The current of this world flows in one direction: self. The world, your flesh, and Satan all pull you, all demand from you: go this way, it will be so better, just relax, just give in. But Jesus invites us into lives of nobility, of courage, of beauty—so, we plant our feet, we push against the current, we bear our cross. And isn’t this the life we want to live? Who wants their eulogy to be: Marc really knew how to pamper himself. No, we want, Marc spent his life for others, even when it cost him dearly. In fact, his life reminds us a lot of Jesus.

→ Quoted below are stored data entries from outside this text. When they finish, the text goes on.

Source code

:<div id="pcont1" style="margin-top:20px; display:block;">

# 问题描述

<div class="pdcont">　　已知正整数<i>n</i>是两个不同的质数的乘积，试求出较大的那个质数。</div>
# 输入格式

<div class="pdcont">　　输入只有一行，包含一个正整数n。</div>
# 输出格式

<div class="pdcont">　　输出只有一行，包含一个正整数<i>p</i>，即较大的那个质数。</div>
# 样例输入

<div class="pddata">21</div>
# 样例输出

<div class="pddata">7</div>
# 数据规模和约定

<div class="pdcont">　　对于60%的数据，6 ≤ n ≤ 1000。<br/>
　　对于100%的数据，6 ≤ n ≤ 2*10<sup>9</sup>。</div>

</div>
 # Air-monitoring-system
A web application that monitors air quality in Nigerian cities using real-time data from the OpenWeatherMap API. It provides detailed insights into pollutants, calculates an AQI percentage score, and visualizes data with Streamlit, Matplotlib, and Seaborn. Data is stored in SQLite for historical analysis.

Let me read you an example of the kind of life we want to lead. This is from Nik Ripken’s The Insanity of God, a series of stories from the persecuted church around the world:
“One [Russian] pastor was arrested and placed in prison, while his wife and children were sent to live (or die) in Siberia.
One wintry night in their remote, dilapidated wooden cabin which now served as their home, the three children divided their family’s last crust of bread, and drank the last cup of tea in the house before climbing into bed still hungry. Kneeling to say their prayers, they asked, “Where are we going to get some more food, Mama? We’re hungry! Do you think Papa even knows where we live now?” Their mother assured them their heavenly Father knew where they lived. For now, He was the one who would have to provide. They prayed and asked for God’s provision.

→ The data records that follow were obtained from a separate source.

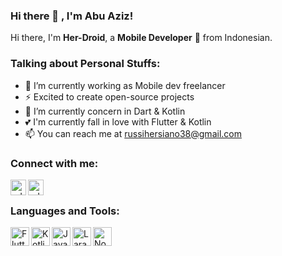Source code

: ### Hi there 👋 , I'm Abu Aziz!
   
Hi there, I'm **Her-Droid**, a **Mobile Developer** 🚀 from Indonesian.

### Talking about Personal Stuffs:
  - 🔭 I’m currently working as Mobile dev freelancer
  - ⚡ Excited to create open-source projects
  - 🌱 I’m currently concern in Dart & Kotlin
  - 💕 I'm currently fall in love with Flutter & Kotlin
  - 📫 You can reach me at <a href="mailto:russihersiano38@gmail.com">russihersiano38@gmail.com</a>

  
### Connect with me:

<p>
    <a href="https://instagram/abuzaio" target="blank"><img align="left" alt="udoyhasan | Twitter" height="25px" src="https://raw.githubusercontent.com/udoyhasan/udoyhasan/main/social/instagram.png" /></a>
    <a href="https://www.linkedin.com/in/russi-hersiano-b2b20a186/" target="blank"><img align="left" alt="udoyhasan | LinkedIn" height="25px" src="https://raw.githubusercontent.com/udoyhasan/udoyhasan/main/social/linkedin.png" /></a>
</p>

<br />

### Languages and Tools:

<img align="left" alt="Flutter" height="30px" src="https://cdn.worldvectorlogo.com/logos/flutter-logo.svg" />
<img align="left" alt="Kotlin" height="30px" src="https://www.ruhidesain.com/wp-content/uploads/2018/04/kotlin.svg" />
<img align="left" alt="JavaScript" height="30px" src="https://raw.githubusercontent.com/udoyhasan/udoyhasan/main/icons/js.png" />
<img align="left" alt="Laravel" height="30px" src="https://raw.githubusercontent.com/udoyhasan/udoyhasan/main/icons/laravel.png" />
<img align="left" alt="Node" height="30px" src="https://www.pikpng.com/pngl/b/430-4309640_js-logo-nodejs-logo-clipart.png" />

Thirty kilometers away, in the middle of the night, God woke up the deacon of a church and instructed him, “Get out of bed. Harness your horse, hitch the horse to the sled, load up all the extra vegetables that the church has harvested, the meat, and the other food that the congregation has collected, and take it to that pastor’s family living outside the village. They are hungry!”
The deacon said, “But, Lord, I can’t do that! It’s below zero outside. My horse might freeze and I might freeze!”
The Holy Spirit told him, “You must go! The pastor’s family is in trouble!”
The man argued, “Lord, you’ve got to know that there are wolves everywhere. They could eat my horse and if they do, they’ll then eat me! I’ll never make it back.”
But the deacon said the Holy Spirit told him, “You don’t have to come back. You just have to go.”
So he did.” (The Insanity of God, p. 166-67).
Now, I know, you’re tired. You’re exhausted. And the path of discipleship in front of you isn’t as dramatic and moving as that is. It looks more like unloading the dishwasher and reading the Bible when you don’t feel like it. I know.